Tendría yo ahora que recurrir al interrogatorio ritual de todo investigador para averiguar qué es lo que sabe Bidane que no sabe Eladio. Y lo que me detiene, precisamente, es la sensación de que no sería un auténtico interrogatorio llevado por mí, sino que lo llevaría ella, porque lo está pidiendo desde nuestra aparición. Al parecer, sus respuestas no son las adecuadas porque mis preguntas tampoco lo han sido, de modo que espera las nuevas que le proporcionen la disposición personal que necesita para responderlas. O es que, simplemente, no ha llegado el momento. Es una situación rara y me gustaría transmitir a Koldobike este brujuleo. Pero ahora es imposible. Bidane Zumalabe nos llamó para ayudarla, aunque no especificó qué clase de ayuda necesitaba realmente. No cambiaría esta noche por ninguna de las que ellos hayan vivido.
– ¿Qué hora es? -pregunto.
– Las doce y veinticinco.
Koldobike se ha subido la manga del chaquetón para descubrir su reloj de muñeca.
Hemos regresado al comedor, Bidane nos brinda un descanso, o desea una dilatación de la ronda de esta noche antes de mandarnos a descansar.
A propósito: en nuestro safari no he visto ni rastro de dos camas dispuestas para los visitantes, según nos adelantó, únicamente el sólido lecho matrimonial de los dueños. Ah, se ausenta Bidane.
– ¿Dónde piensa ponernos a dormir?, ¿en el suelo? -silbo.
En el rostro de Koldobike aparecen más sombras de las que nos rodean.
– Algo más grave que eso me zumba en la cabeza… Te digo, Sam, que te ha traído a una trampa, que te quiere eliminar. Abre bien los ojos, Eladio Altube te espera en algún rincón para darte un garrotazo. Luego, en buena lógica criminal, tendría que despeinar mis hermosas matas oxigenadas.
– Tus temores hacen buena mi teoría del falso atentado. ¿Tan importante fue para los gemelos… y lo sigue siendo para el vivo?
Suenan las pisadas de Bidane y surge con una fuente de higos. ¿Nuestra última cena?
– Ha sido un buen año de higos -dice.
Koldobike toma dos y yo uno. Así quedamos, mirándonos, con los frutos en la mano. ¿Esperamos a que la mujer se meta uno a la boca y nos demuestre que no están envenenados? Los tres sentados, sus brazos descansan sobre su halda y no se le adivina ninguna intención de llevar una mano a la bandeja. Koldobike cierra los ojos y mordisquea uno de sus higos. Yo hago lo mismo con el mío.

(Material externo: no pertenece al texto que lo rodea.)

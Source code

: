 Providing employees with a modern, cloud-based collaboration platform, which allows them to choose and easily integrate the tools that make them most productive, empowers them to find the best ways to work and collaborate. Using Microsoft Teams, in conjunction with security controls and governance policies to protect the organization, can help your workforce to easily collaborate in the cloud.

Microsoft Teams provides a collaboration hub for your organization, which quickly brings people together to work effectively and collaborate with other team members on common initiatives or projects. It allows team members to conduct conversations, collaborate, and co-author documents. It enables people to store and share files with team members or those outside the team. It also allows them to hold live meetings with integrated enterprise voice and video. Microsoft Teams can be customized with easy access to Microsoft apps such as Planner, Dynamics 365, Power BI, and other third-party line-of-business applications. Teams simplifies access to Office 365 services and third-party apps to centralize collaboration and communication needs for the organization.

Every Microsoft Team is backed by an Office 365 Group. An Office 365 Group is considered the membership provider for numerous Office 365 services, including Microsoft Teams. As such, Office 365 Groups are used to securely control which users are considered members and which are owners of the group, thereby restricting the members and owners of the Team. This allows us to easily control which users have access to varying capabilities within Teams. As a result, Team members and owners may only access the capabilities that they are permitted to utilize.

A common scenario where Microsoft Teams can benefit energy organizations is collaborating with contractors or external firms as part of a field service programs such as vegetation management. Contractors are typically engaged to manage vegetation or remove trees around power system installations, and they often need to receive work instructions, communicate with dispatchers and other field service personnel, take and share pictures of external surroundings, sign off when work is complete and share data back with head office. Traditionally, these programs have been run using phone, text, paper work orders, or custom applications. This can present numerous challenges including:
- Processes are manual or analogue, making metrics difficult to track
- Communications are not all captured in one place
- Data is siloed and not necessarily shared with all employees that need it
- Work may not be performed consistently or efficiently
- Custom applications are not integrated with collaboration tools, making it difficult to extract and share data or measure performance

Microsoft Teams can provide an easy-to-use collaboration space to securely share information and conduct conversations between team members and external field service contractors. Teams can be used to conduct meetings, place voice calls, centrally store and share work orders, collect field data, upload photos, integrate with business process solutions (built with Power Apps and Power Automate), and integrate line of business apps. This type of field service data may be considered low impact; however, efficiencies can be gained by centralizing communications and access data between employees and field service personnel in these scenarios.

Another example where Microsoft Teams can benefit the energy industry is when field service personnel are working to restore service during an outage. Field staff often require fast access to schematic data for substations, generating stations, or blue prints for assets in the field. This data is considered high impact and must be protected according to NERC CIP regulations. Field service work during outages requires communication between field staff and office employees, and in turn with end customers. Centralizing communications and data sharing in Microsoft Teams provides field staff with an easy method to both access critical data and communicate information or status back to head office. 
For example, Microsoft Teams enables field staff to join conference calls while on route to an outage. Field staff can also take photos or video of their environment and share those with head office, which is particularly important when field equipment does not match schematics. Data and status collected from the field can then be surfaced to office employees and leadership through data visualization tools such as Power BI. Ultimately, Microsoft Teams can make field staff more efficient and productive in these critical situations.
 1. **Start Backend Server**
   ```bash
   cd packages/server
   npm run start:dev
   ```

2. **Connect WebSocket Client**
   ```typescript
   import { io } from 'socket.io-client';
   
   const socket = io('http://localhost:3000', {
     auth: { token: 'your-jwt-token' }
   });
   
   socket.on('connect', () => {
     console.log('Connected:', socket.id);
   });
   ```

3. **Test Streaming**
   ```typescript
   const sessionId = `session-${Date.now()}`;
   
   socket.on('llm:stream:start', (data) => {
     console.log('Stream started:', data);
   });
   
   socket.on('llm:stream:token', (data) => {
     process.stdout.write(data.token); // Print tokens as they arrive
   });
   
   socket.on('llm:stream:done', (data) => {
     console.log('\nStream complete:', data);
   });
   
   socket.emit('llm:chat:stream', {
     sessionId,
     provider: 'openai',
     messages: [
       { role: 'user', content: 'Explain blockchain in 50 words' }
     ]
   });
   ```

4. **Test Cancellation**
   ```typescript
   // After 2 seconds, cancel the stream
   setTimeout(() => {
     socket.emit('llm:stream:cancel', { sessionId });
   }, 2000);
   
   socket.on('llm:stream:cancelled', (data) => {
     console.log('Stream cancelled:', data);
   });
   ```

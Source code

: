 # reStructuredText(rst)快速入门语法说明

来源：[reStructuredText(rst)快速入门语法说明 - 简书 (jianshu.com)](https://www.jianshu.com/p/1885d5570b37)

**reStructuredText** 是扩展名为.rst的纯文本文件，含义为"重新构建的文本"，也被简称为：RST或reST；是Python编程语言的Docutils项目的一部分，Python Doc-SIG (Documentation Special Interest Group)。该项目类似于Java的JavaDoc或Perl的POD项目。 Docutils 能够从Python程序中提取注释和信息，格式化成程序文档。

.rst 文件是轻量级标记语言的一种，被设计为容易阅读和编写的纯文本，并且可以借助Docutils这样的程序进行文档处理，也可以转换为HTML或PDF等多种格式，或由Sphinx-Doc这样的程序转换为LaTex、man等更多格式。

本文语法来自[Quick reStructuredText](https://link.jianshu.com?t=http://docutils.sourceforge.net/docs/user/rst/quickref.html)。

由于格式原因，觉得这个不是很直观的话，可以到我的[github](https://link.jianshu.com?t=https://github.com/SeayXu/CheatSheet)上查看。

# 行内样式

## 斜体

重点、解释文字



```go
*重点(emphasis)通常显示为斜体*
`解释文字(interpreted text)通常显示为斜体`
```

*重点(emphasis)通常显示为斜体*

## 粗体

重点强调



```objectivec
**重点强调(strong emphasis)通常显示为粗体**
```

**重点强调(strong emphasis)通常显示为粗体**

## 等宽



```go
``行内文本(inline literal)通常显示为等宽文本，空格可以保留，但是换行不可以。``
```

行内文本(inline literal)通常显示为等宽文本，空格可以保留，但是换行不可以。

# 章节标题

– Los pajaritos comen más -sonríe Bidane. Nos sentimos ridículos y comemos, incluso repetimos-. Os he sacado algo porque aún nos queda el camarote.
Dios mío. Un cansancio inútil por impulsarlo una mentira. Sin embargo, viendo a Bidane, su dramática seriedad, nadie pensaría eso.
– ¿El camarote? -exclamo-. ¡Nadie invade las casas por los camarotes!
Bidane señala la fuente sobre la mesa y explica:
– En el muro sur de Zumalabena tenemos ocho higueras cuyas ramas llegan al tejado y el viento las mueve y rompen tejas y tablas y hacen agujeros. Hay que echar un vistazo.
¿Por qué no pidió a Eladio que echara ese vistazo? Creo que el veredicto de Koldobike sería el siguiente: «Sam, ella carga con el miedo de los dos».
El quinqué de Bidane nos precede por unos peldaños de gran riqueza musical, las polillas habitan un conservatorio. La luz del quinqué ni de lejos alcanza los límites del camarote, pero el pequeño estruendo perdido de nuestras pisadas me hace creer que estamos en un hangar. No vacío, ah, no: toda una memoria de generaciones depositada en trastos que nadie utilizará ni nadie se atreve a tirar. Zigzagueamos por entre ellos camino de los supuestos accesos por el tejado. Bidane dirige el quinqué a un punto.